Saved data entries
================================

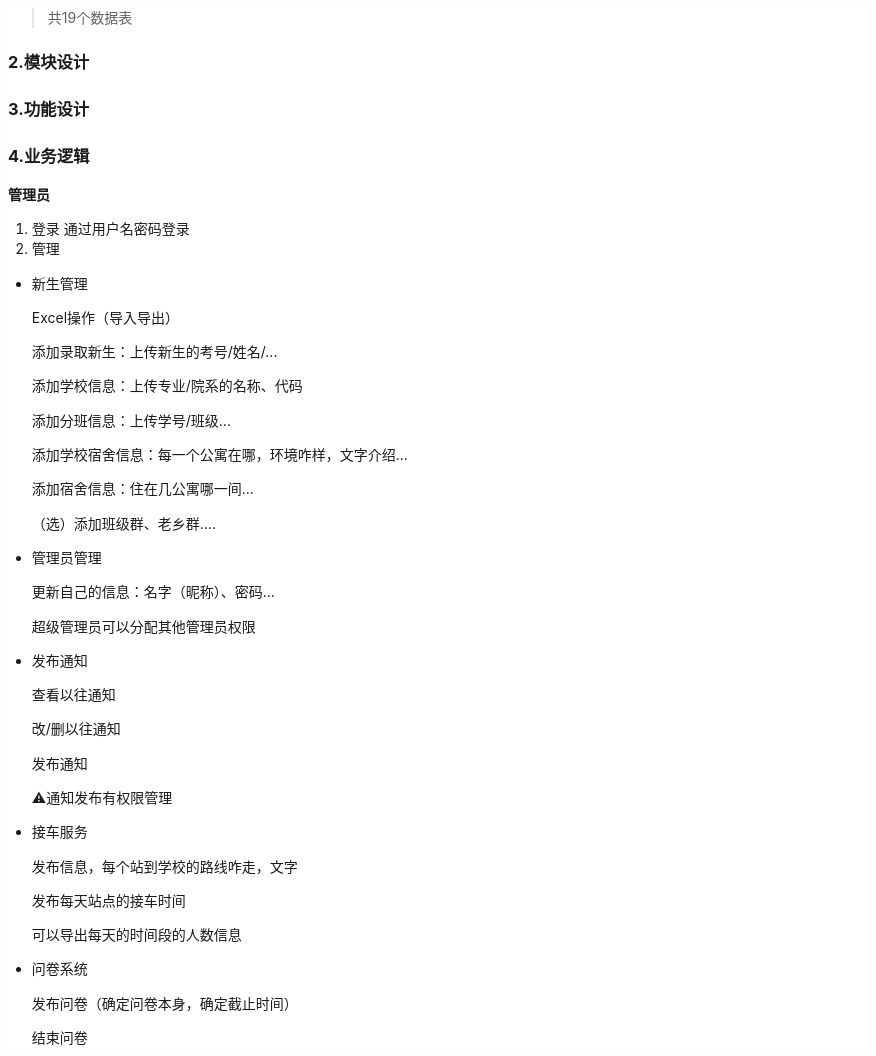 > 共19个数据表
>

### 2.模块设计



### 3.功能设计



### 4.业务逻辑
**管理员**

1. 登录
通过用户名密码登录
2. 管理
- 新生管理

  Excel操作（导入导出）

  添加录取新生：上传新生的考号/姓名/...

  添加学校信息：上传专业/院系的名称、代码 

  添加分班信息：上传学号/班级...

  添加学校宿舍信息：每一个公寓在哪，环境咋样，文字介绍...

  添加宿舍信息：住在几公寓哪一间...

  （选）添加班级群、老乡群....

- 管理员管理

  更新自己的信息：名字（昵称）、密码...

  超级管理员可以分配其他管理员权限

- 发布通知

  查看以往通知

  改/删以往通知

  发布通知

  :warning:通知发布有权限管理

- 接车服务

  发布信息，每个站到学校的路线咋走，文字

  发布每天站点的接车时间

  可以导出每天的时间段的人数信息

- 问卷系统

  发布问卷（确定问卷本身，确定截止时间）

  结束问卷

================================

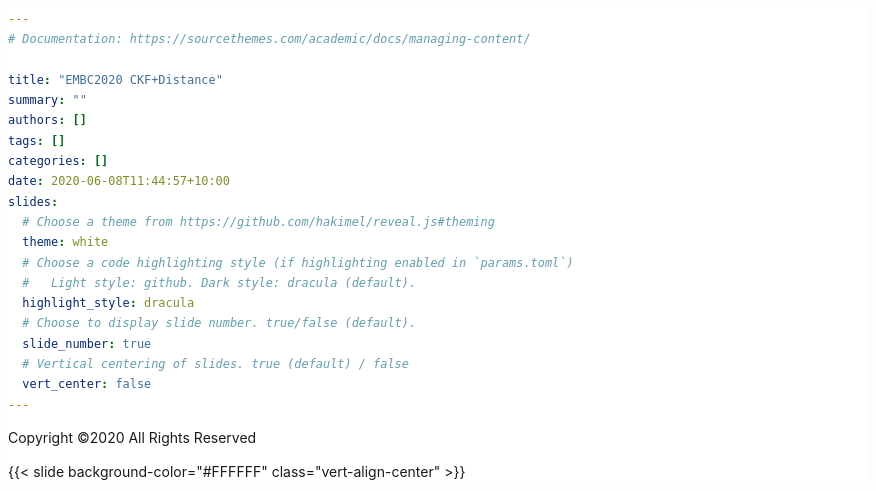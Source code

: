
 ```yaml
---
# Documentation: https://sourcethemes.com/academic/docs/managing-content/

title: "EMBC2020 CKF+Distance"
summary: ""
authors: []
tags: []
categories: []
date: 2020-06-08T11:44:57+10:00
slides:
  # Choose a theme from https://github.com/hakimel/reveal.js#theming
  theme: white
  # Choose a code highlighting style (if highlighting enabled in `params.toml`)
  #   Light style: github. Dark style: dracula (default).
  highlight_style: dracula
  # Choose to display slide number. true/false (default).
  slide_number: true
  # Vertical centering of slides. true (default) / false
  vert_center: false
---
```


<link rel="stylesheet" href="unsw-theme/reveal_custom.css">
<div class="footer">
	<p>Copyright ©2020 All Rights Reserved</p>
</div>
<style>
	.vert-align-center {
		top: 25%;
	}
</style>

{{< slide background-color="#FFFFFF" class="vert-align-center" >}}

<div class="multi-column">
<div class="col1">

================================

* _INSTRUCTIONS FOR THE TASK_: Read through the entries above, and wherever a line holds the string "class", copy it.

* _RESULT FOR THIS EXERCISE_:
<div class="footer">
{{< slide background-color="#FFFFFF" class="vert-align-center" >}}
<div class="multi-column">
<div class="col1">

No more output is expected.